I should be too ashamed to admit this in a public forum, but I’ve never fully understood the appeal of zydeco. My preferred mode of background-noise Louisiana kitsch is New Orleans brass, which hits a lot closer to home – literally, since I live on a major second line route where brass & bounce reverberate down the street practically every other week. I’m most used to hearing zydeco mixed with cornball swamp pop in French Quarter tourist shops, seconds at a time as I pass by on my way to a downtown theater or bar. I may be from Southeast Louisiana, but I’m a city boy through & through, and the routine regurgitation of folksy local traditions for spend-crazy out-of-towners always raises the hairs on neck. I was delighted to have those biases challenged by the Les Blank documentary J’ai Été Au Bal (I Went to the Dance), though, which recently screened in a 4K digital restoration at The Broad to celebrate this year’s Jazz Fest happenings down the street. Blank’s Always for Pleasure is just about the only documentary that has genuinely captured New Orleans culture onscreen in a way that doesn’t make this local cynic cringe, so I very much needed this extension of his humanist awe with Louisiana to the meanings & traditions of zydeco. To prime the pump, the programmers also invited musician Michael Doucet to open the show with his zydeco band BeauSoleil, since he is one of the few surviving performers from the film still alive to provide insight & context. The music was good, the crowd of WWOZ devotees was lively & chatty, and the film made a convincing argument for an artform I’ve been knee-jerk dismissive of my entire life. It was a lovely evening.

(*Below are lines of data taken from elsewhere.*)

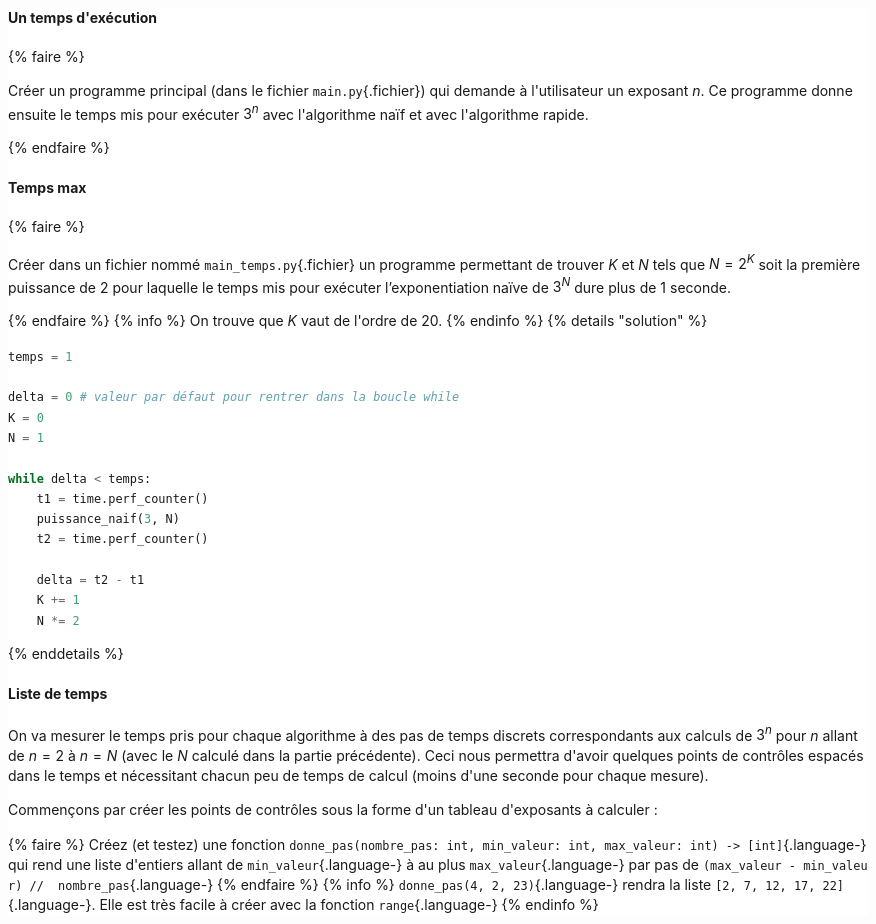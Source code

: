 #### Un temps d'exécution

{% faire %}

Créer un programme principal (dans le fichier `main.py`{.fichier}) qui demande à l'utilisateur un exposant $n$. Ce programme donne ensuite le temps mis pour exécuter $3^n$ avec l'algorithme naïf et avec l'algorithme rapide.

{% endfaire %}

#### Temps max

{% faire %}

Créer dans un fichier nommé `main_temps.py`{.fichier} un programme permettant de trouver $K$ et $N$ tels que $N = 2^K$ soit la première puissance de 2 pour laquelle le temps mis pour exécuter l’exponentiation naïve de $3^N$ dure plus de 1 seconde.

{% endfaire %}
{% info %}
On trouve que $K$ vaut de l'ordre de 20.
{% endinfo %}
{% details "solution" %}

```python
temps = 1

delta = 0 # valeur par défaut pour rentrer dans la boucle while
K = 0
N = 1

while delta < temps:
    t1 = time.perf_counter()
    puissance_naif(3, N)
    t2 = time.perf_counter()

    delta = t2 - t1
    K += 1
    N *= 2

```

{% enddetails %}

#### <span id="mesure-temps"></span> Liste de temps

On va mesurer le temps pris pour chaque algorithme à des pas de temps discrets correspondants aux calculs de $3^{n}$ pour $n$ allant de $n=2$ à $n=N$ (avec le $N$ calculé dans la partie précédente). Ceci nous permettra d'avoir quelques points de contrôles espacés dans le temps et nécessitant chacun peu de temps de calcul (moins d'une seconde pour chaque mesure).

Commençons par créer les points de contrôles sous la forme d'un tableau d'exposants à calculer :

{% faire %}
Créez (et testez) une fonction `donne_pas(nombre_pas: int, min_valeur: int, max_valeur: int) -> [int]`{.language-} qui rend une liste d'entiers allant de `min_valeur`{.language-} à au plus `max_valeur`{.language-} par pas de `(max_valeur - min_valeur) //  nombre_pas`{.language-}
{% endfaire %}
{% info %}
`donne_pas(4, 2, 23)`{.language-} rendra la liste `[2, 7, 12, 17, 22]`{.language-}. Elle est très facile à créer avec la fonction `range`{.language-}
{% endinfo %}
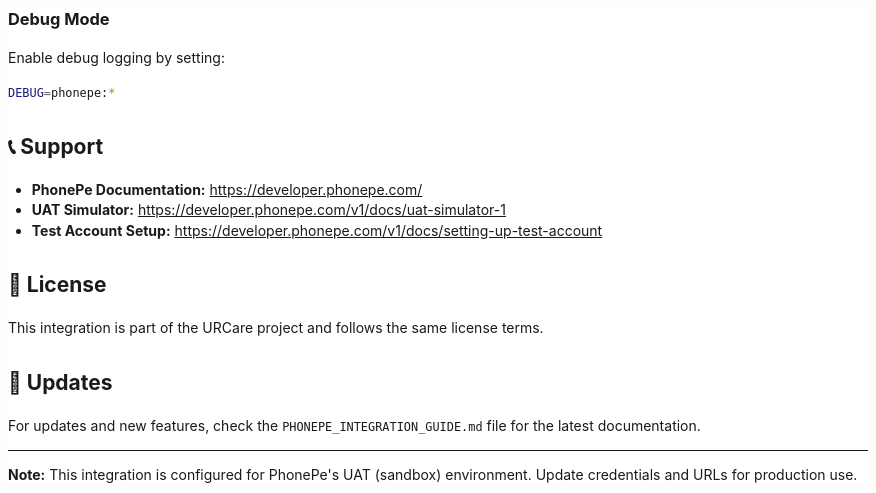### Debug Mode

Enable debug logging by setting:

```bash
DEBUG=phonepe:*
```

## 📞 Support

- **PhonePe Documentation:** https://developer.phonepe.com/
- **UAT Simulator:** https://developer.phonepe.com/v1/docs/uat-simulator-1
- **Test Account Setup:** https://developer.phonepe.com/v1/docs/setting-up-test-account

## 📝 License

This integration is part of the URCare project and follows the same license terms.

## 🔄 Updates

For updates and new features, check the `PHONEPE_INTEGRATION_GUIDE.md` file for the latest documentation.

---

**Note:** This integration is configured for PhonePe's UAT (sandbox) environment. Update credentials and URLs for production use.
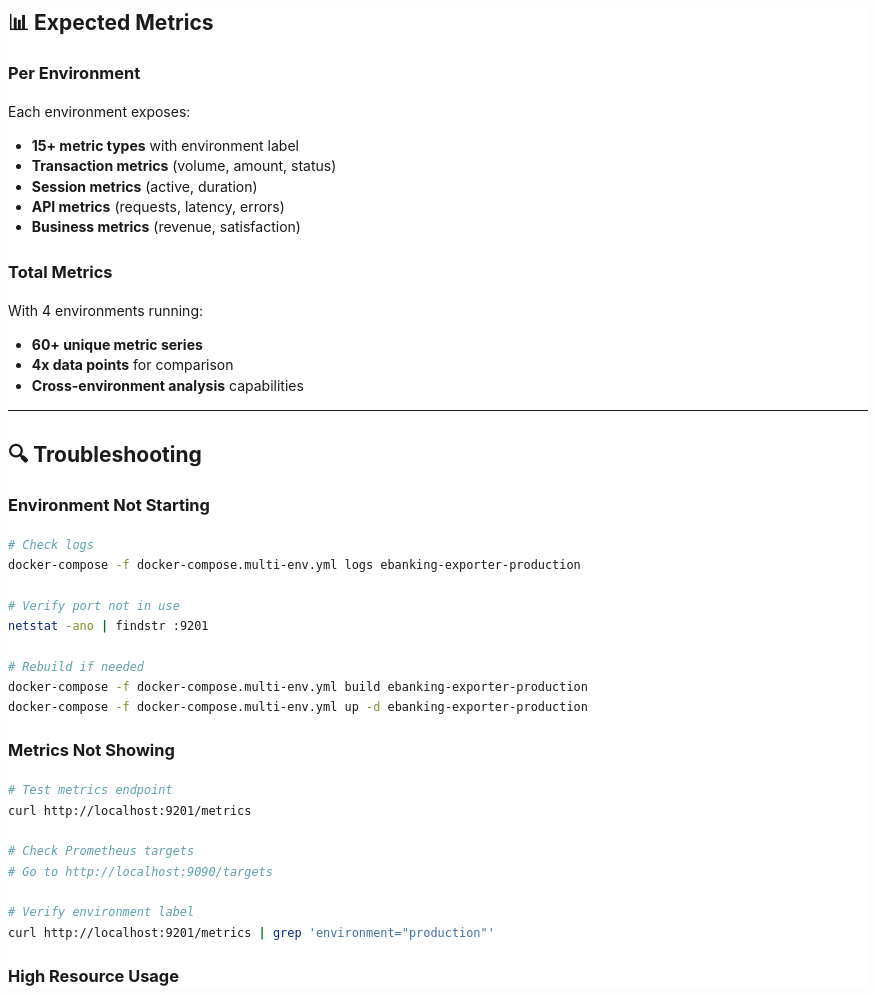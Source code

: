 
## 📊 Expected Metrics

### **Per Environment**

Each environment exposes:
- **15+ metric types** with environment label
- **Transaction metrics** (volume, amount, status)
- **Session metrics** (active, duration)
- **API metrics** (requests, latency, errors)
- **Business metrics** (revenue, satisfaction)

### **Total Metrics**

With 4 environments running:
- **60+ unique metric series**
- **4x data points** for comparison
- **Cross-environment analysis** capabilities

---

## 🔍 Troubleshooting

### **Environment Not Starting**

```bash
# Check logs
docker-compose -f docker-compose.multi-env.yml logs ebanking-exporter-production

# Verify port not in use
netstat -ano | findstr :9201

# Rebuild if needed
docker-compose -f docker-compose.multi-env.yml build ebanking-exporter-production
docker-compose -f docker-compose.multi-env.yml up -d ebanking-exporter-production
```

### **Metrics Not Showing**

```bash
# Test metrics endpoint
curl http://localhost:9201/metrics

# Check Prometheus targets
# Go to http://localhost:9090/targets

# Verify environment label
curl http://localhost:9201/metrics | grep 'environment="production"'
```

### **High Resource Usage**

It’s a shame I didn’t see I Went to the Dance when I was in my Folk Punk phase a couple decades ago; its contextual positioning of zydeco as raucous, resilient roots music would have clicked a lot sooner & louder. In my defense, though, a large part of this film is about zydeco musicians having to explain the artform’s appeal to each generation of bratty children who are distracted from their heritage by popular music fads like rock ‘n roll. It turns out even swamp pop has its merits as a youth-outreach genre hybrid, attempting to inject a little Beatles & 60s New Orleans R&B into the usual zydeco formula to make it palatable for the kids. I Went to the Dance is more straightforward as an informational doc on the linear history of zydeco than Always for Pleasure‘s loose portrait of local Mardi Gras customs, possibly due to the influence of Blank’s more traditionalist co-director Chris Strachwitz. It provides a quick historical context for the migration of Cajun & Creole communities to Southwest Louisiana, moves on to explain the basic compositional structures & instrumentations that distinguish zydeco as a genre, and then tracks its struggles to remain popular yet authentic as it welcomed influence from blues, soul, country, and rock fads that energized the core musicians’ children throughout the decades. By the time the film concludes with a contemporary Jazz Fest performance from the R&B-infused Clifton “King of Zydeco” Chenier, a backyard cookout performance of the 80s novelty swamp pop hit “(Don’t Mess with) My Toot Toot”, and a cheeseball fais-dodo rock-out from what appeared to be the Reaganite frat bros of zydeco, I was fully won over – my cynicism thoroughly, methodically replaced with a smile.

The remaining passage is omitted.